As a result, local bars and restaurants might see hikes in foot traffic due to pre- and post- game crowds seeking replenishment. In Downtown Sacramento, pedestrian traffic in the immediate area of the NBA Kings stadium grew by 10%, according to the Downtown Sacramento Partnership. Many bars have even leveraged these pedestrian counts by hosting parties that coincide with game days and even hired special DJs or introduced sport-themed menu items to lure passing crowds. Unfortunately, the same impact is unlikely for retailers offering goods and services unrelated to entertainment, dining, or sports and wellness. So the jewelry store, hair salon or local book store aren’t naturally going to be the biggest fans of a stadium.
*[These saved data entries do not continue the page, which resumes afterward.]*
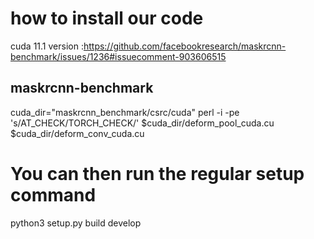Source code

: # how to install our code


cuda 11.1 version
:https://github.com/facebookresearch/maskrcnn-benchmark/issues/1236#issuecomment-903606515






## maskrcnn-benchmark

cuda_dir="maskrcnn_benchmark/csrc/cuda"
perl -i -pe 's/AT_CHECK/TORCH_CHECK/' $cuda_dir/deform_pool_cuda.cu $cuda_dir/deform_conv_cuda.cu
# You can then run the regular setup command
python3 setup.py build develop

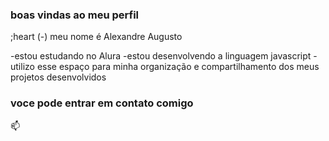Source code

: ### boas vindas ao meu perfil 
;heart
(-) meu nome é Alexandre Augusto 

 -estou estudando no Alura
 -estou desenvolvendo a linguagem javascript 
 -utilizo esse espaço para minha organização e compartilhamento dos meus projetos desenvolvidos 
 ### voce pode entrar em contato comigo 
 📫
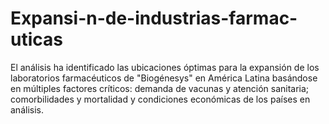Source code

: # Expansi-n-de-industrias-farmac-uticas
El análisis ha identificado las ubicaciones óptimas para la expansión de los laboratorios farmacéuticos de "Biogénesys" en América Latina basándose en múltiples factores críticos: demanda de vacunas y atención sanitaria; comorbilidades y mortalidad y condiciones económicas de los países en análisis.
|Uber at Coors Fields, CO|
Partnering with ride-share services to manage people and vehicle flow near the venue. Designated Uber pick-up and drop-off areas with clear signage and instructions should be made available to riders to reduce congestion near the stadium.
|Photo: San Francisco Bicycle Coalition|
Providing convenient, attended bike parking service. This strategy has in fact made driving to games the more inconvenient option for those in San Francisco. A regulation passed by the San Francisco Board of Supervisors in 1999 requires monitored bicycle parking if an event incurs a street closure and anticipates more than 2,000 participants. As a result, all San Francisco Giants games played at AT&T park now provide valet bike parking services to more than 200 spectators, thanks to an arrangement with local bike advocacy group, SF Bicycle Coalition.
So if you’re thinking of attracting a sports team to make its home downtown in a new arena to catalyze further investment in the area and attract visitors, think also about the potential impacts it will have on foot traffic diversion and vehicular congestion. Prepare small local businesses for game days and at the same time, make sure that the arena is responsive to and supportive of existing businesses in the area.